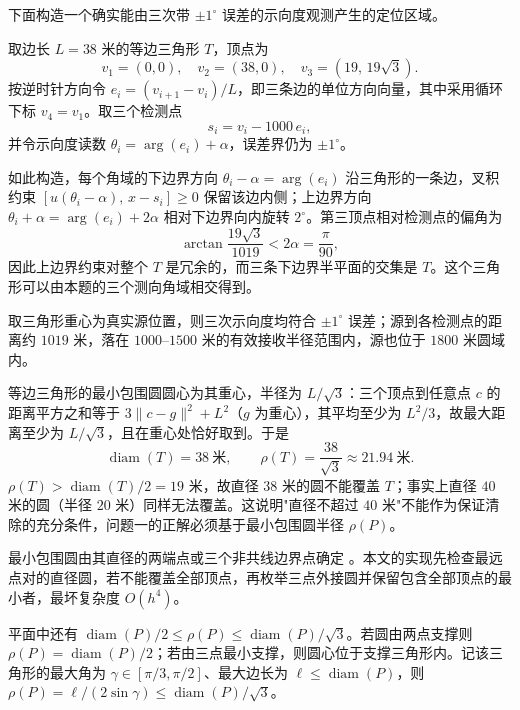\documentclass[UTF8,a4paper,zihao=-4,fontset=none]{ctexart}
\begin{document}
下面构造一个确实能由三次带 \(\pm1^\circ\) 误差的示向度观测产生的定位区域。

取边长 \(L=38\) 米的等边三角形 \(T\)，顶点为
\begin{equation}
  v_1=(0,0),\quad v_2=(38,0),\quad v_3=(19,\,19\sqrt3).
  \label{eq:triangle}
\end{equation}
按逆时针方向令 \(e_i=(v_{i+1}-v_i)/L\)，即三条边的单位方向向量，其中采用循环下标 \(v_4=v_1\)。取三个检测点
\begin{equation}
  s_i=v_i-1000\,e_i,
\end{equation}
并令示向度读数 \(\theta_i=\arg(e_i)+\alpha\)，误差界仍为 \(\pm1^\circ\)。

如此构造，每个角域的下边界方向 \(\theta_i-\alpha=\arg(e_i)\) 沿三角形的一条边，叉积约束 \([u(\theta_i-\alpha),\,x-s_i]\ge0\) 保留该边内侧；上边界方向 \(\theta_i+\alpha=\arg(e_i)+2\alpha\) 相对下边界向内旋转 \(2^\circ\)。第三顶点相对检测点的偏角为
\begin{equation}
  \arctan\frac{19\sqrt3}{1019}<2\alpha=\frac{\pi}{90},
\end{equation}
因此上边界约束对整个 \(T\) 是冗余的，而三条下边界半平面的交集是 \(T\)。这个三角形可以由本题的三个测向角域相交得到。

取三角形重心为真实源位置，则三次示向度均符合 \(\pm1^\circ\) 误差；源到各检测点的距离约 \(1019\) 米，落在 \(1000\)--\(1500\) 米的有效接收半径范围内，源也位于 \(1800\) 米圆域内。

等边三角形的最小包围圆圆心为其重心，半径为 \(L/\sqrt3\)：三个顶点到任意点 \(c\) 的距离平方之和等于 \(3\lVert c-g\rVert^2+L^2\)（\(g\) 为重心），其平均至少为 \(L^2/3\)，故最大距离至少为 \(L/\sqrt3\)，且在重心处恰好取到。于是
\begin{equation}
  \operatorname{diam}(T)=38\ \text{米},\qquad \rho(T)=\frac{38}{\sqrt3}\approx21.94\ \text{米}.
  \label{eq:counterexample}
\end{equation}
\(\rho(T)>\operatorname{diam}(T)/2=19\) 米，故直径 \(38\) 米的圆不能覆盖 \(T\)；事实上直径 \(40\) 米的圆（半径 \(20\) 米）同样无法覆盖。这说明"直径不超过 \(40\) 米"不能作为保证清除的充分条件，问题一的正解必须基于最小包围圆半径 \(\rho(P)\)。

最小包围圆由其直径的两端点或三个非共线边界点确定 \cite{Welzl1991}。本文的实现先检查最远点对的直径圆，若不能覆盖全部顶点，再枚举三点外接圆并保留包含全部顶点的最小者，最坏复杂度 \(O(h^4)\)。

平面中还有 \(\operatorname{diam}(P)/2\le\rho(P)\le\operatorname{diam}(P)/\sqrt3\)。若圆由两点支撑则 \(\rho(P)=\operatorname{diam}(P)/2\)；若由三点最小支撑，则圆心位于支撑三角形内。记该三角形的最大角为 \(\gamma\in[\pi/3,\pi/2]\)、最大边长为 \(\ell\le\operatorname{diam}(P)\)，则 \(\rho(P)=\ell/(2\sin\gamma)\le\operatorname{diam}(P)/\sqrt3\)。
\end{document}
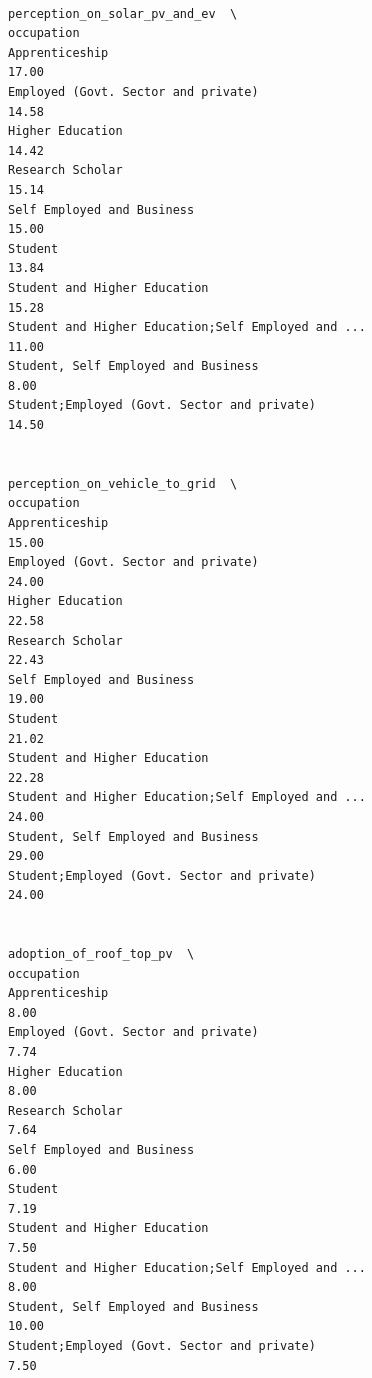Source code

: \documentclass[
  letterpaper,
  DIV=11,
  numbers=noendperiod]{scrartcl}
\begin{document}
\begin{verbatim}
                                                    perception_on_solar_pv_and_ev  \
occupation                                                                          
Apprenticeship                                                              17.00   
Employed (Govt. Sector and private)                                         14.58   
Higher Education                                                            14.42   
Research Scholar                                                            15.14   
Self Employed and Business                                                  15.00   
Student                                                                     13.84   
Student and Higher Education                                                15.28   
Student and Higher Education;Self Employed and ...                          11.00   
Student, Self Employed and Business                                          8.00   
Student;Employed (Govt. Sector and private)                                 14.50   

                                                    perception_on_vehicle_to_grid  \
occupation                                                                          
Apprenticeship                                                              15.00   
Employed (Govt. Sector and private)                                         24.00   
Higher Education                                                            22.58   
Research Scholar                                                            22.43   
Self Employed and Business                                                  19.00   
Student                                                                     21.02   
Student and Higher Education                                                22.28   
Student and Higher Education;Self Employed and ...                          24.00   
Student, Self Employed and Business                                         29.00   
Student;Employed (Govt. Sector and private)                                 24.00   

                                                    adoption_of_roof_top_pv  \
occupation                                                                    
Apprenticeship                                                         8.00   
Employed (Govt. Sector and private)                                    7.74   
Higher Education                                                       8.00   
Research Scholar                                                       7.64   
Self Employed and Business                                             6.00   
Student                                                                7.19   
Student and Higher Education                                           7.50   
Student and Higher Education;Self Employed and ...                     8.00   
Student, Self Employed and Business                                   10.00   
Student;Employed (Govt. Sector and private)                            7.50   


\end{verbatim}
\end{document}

Work task
Look for the string "label" in the data above and return every line that has it.

Reply to the task
  \label{eq:triangle}
  \label{eq:counterexample}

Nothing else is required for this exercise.